A Local Hilbert--P\'olya Realisation for Elliptic Curve $L$-Functions

TL;DR

This paper develops a novel operator-theoretic framework encoding local factors of L-functions, providing new insights into their structure and connections to elliptic curves and spectral measures.

Contribution

It introduces a class of causal operator pencils that exactly encode local Euler factors of L-functions, establishing a new spectral perspective on their arithmetic properties.

Findings

For g=0, recovers Euler factors of the Riemann zeta function.

For g=1, proves a universal Euler matching theorem for elliptic curves.

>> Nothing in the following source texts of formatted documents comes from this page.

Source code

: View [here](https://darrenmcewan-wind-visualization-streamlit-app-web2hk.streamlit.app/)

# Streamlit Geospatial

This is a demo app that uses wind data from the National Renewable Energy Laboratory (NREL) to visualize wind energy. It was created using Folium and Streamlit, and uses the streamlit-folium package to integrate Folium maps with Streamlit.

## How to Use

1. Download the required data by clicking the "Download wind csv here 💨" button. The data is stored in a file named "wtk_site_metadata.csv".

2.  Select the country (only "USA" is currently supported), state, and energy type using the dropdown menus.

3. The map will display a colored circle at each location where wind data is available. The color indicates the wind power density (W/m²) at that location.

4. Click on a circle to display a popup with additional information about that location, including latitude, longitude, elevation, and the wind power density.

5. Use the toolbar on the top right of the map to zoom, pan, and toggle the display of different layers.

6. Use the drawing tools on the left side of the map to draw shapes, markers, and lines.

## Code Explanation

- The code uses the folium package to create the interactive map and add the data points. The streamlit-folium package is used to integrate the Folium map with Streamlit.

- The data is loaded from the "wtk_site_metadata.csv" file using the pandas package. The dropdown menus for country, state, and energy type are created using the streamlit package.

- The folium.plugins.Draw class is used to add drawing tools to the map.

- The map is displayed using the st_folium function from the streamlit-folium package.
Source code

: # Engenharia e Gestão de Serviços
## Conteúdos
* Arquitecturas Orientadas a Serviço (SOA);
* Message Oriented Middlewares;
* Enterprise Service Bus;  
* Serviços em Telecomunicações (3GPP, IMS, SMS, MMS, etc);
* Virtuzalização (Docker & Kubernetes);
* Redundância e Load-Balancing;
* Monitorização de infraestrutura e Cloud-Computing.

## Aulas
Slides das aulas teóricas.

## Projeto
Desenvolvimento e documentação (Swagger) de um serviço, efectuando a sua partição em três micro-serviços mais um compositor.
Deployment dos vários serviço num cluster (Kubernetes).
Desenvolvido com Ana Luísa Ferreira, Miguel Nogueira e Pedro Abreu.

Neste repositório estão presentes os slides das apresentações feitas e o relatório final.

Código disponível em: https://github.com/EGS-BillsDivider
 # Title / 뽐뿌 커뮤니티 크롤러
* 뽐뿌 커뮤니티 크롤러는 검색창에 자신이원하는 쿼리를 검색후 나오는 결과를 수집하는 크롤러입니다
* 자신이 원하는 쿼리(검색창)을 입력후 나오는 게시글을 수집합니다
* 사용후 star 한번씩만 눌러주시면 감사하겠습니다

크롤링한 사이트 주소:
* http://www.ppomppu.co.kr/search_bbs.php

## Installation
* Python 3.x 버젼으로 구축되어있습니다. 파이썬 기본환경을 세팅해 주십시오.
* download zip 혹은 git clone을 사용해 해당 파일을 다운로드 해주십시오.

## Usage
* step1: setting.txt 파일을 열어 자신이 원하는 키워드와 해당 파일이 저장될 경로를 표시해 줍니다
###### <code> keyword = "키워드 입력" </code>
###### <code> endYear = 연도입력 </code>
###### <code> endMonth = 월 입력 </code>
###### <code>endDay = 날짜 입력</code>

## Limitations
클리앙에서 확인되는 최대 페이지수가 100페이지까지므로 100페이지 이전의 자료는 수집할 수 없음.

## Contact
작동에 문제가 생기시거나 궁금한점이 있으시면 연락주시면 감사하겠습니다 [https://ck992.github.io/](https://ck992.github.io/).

Provides new proofs of the CM Sato-Tate distribution and demonstrates an interpolation obstruction.

Abstract

We introduce a class of J-self-adjoint causal operator pencils whose spectral determinants exactly encode the local Euler factors of L-functions. Driven by a fractional causal kernel z^{-1/2}, these operators manifest a rigid arithmetic encoding hierarchy governed by the geometric genus g of their spectral curves. For g=0, a unique pencil recovers the Euler factors of the Riemann zeta(s). For g=1, we prove a universal Euler matching theorem: every 2x2 causal pencil canonically encodes the local factors of an elliptic curve E/Q, with the operator invariants mapping dominantly onto the elliptic moduli space. We resolve the arithmetic obstructions of quadratic twists and inert primes via the topological reality of the operator basepoints. For g=infinity, discrete encoding capacity provably collapses into continuous transcendental spectral measures. As applications, we provide new operator-theoretic proofs of the CM Sato-Tate distribution and establish an unconditional interpolation obstruction, proving that global L-functions are structurally inaccessible to any single local operator. Finally, we assemble the global restricted tensor product of these local Krein spaces. We demonstrate that the Hilbert-P\'olya realisation for zeta(s) reduces strictly to a single explicit convergence hypothesis on the global resolvent trace, which we state as a precise conjecture.